__Exercise details__: Within the entries below, find the portion that opens with the line containing "By this I mean, advisors, mentors" and closes with the line containing "- Find a CTO or technical co-founder". Retype that portion exactly and only.
━━ Data to process ━━
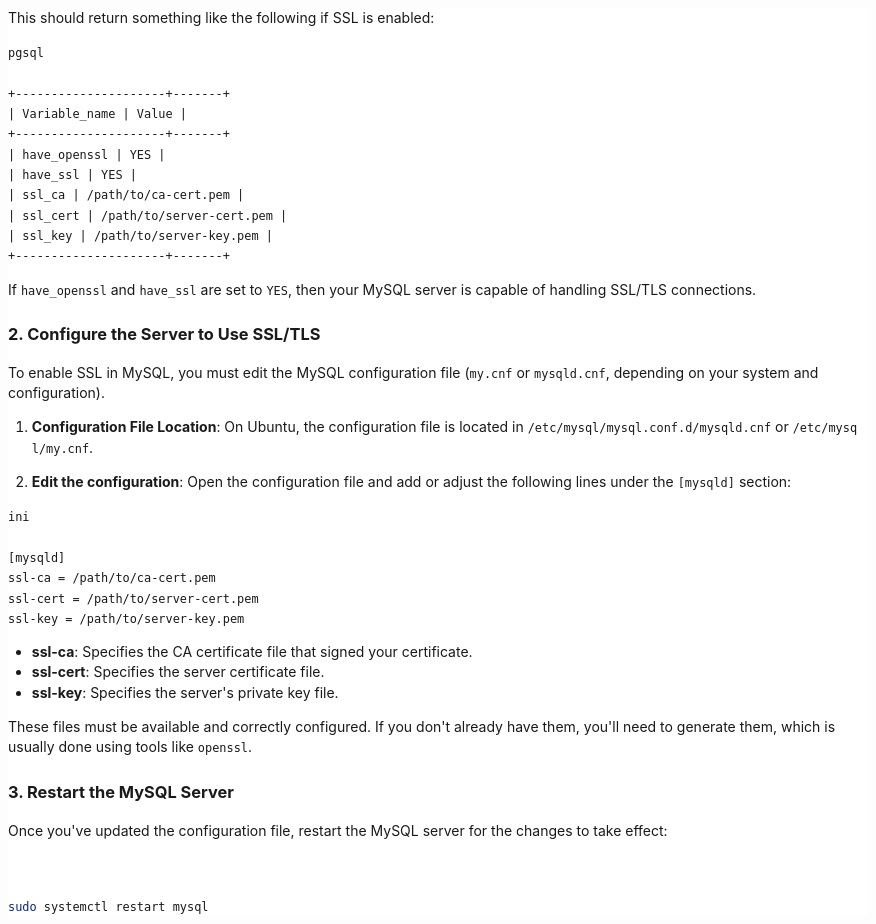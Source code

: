 This should return something like the following if SSL is enabled:

```
pgsql

+---------------------+-------+
| Variable_name | Value |
+---------------------+-------+
| have_openssl | YES |
| have_ssl | YES |
| ssl_ca | /path/to/ca-cert.pem |
| ssl_cert | /path/to/server-cert.pem |
| ssl_key | /path/to/server-key.pem |
+---------------------+-------+

```

If `have_openssl` and `have_ssl` are set to `YES`, then your MySQL server is capable of handling SSL/TLS connections.

### 2. **Configure the Server to Use SSL/TLS**

To enable SSL in MySQL, you must edit the MySQL configuration file (`my.cnf` or `mysqld.cnf`, depending on your system and configuration).

1. **Configuration File Location**: On Ubuntu, the configuration file is located in `/etc/mysql/mysql.conf.d/mysqld.cnf` or `/etc/mysql/my.cnf`.

2. **Edit the configuration**: Open the configuration file and add or adjust the following lines under the `[mysqld]` section:

```
ini

[mysqld]
ssl-ca = /path/to/ca-cert.pem
ssl-cert = /path/to/server-cert.pem
ssl-key = /path/to/server-key.pem

```

- **ssl-ca**: Specifies the CA certificate file that signed your certificate.
- **ssl-cert**: Specifies the server certificate file.
- **ssl-key**: Specifies the server's private key file.

These files must be available and correctly configured. If you don't already have them, you'll need to generate them, which is usually done using tools like `openssl`.

### 3. **Restart the MySQL Server**

Once you've updated the configuration file, restart the MySQL server for the changes to take effect:

```bash


sudo systemctl restart mysql

```
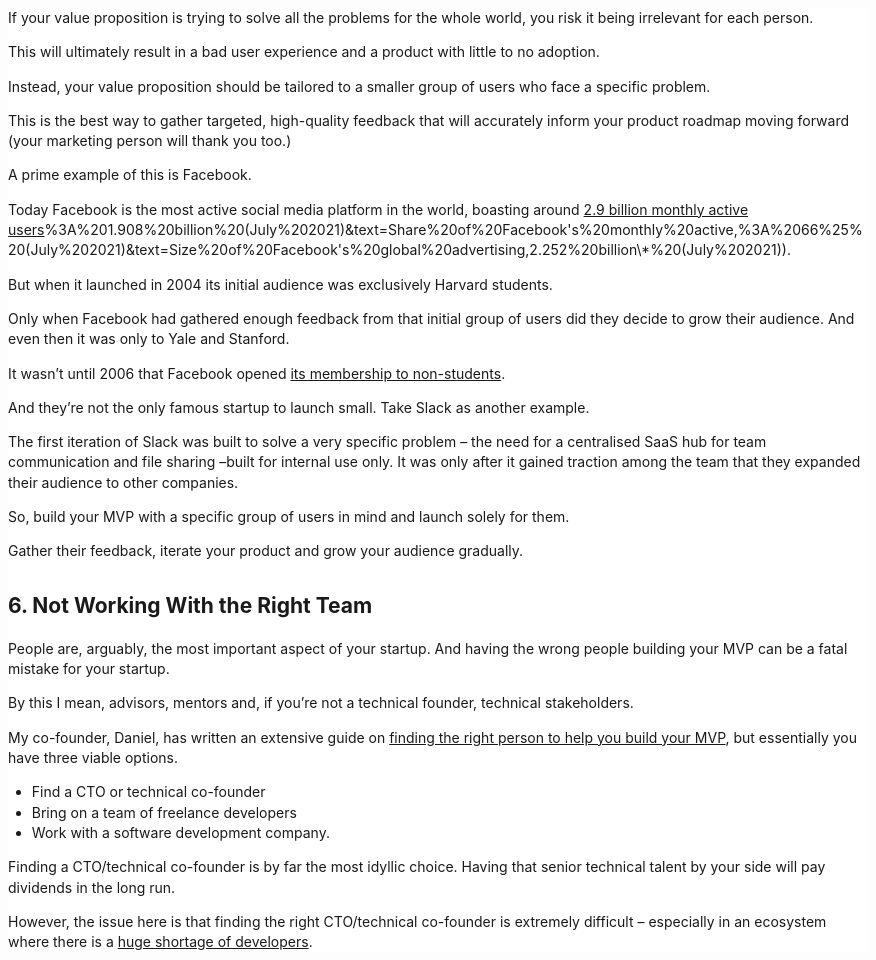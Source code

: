 If your value proposition is trying to solve all the problems for the whole world, you risk it being irrelevant for each person.

This will ultimately result in a bad user experience and a product with little to no adoption.

Instead, your value proposition should be tailored to a smaller group of users who face a specific problem.

This is the best way to gather targeted, high-quality feedback that will accurately inform your product roadmap moving forward (your marketing person will thank you too.)

A prime example of this is Facebook.

Today Facebook is the most active social media platform in the world, boasting around [2.9 billion monthly active users](https://datareportal.com/essential-facebook-stats#:~:text=Number%20of%20people%20who%20use,)%3A%201.908%20billion%20(July%202021)&text=Share%20of%20Facebook's%20monthly%20active,%3A%2066%25%20(July%202021)&text=Size%20of%20Facebook's%20global%20advertising,2.252%20billion\*%20(July%202021)).

But when it launched in 2004 its initial audience was exclusively Harvard students.

Only when Facebook had gathered enough feedback from that initial group of users did they decide to grow their audience. And even then it was only to Yale and Stanford.

It wasn’t until 2006 that Facebook opened [its membership to non-students](https://www.britannica.com/topic/Facebook).

And they’re not the only famous startup to launch small. Take Slack as another example.

The first iteration of Slack was built to solve a very specific problem – the need for a centralised SaaS hub for team communication and file sharing –built for internal use only. It was only after it gained traction among the team that they expanded their audience to other companies.

So, build your MVP with a specific group of users in mind and launch solely for them.

Gather their feedback, iterate your product and grow your audience gradually.

## 6\. Not Working With the Right Team

People are, arguably, the most important aspect of your startup. And having the wrong people building your MVP can be a fatal mistake for your startup.

By this I mean, advisors, mentors and, if you’re not a technical founder, technical stakeholders.

My co-founder, Daniel, has written an extensive guide on [finding the right person to help you build your MVP](https://altar.io/whats-the-best-way-to-build-your-startup-cto-freelancers-agency/), but essentially you have three viable options.

- Find a CTO or technical co-founder
- Bring on a team of freelance developers
- Work with a software development company.

Finding a CTO/technical co-founder is by far the most idyllic choice. Having that senior technical talent by your side will pay dividends in the long run.

However, the issue here is that finding the right CTO/technical co-founder is extremely difficult – especially in an ecosystem where there is a [huge shortage of developers](https://www.forbes.com/sites/forbestechcouncil/2021/06/08/is-there-a-developer-shortage-yes-but-the-problem-is-more-complicated-than-it-looks/).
━━━
__Answer__:
By this I mean, advisors, mentors and, if you’re not a technical founder, technical stakeholders.

My co-founder, Daniel, has written an extensive guide on [finding the right person to help you build your MVP](https://altar.io/whats-the-best-way-to-build-your-startup-cto-freelancers-agency/), but essentially you have three viable options.

- Find a CTO or technical co-founder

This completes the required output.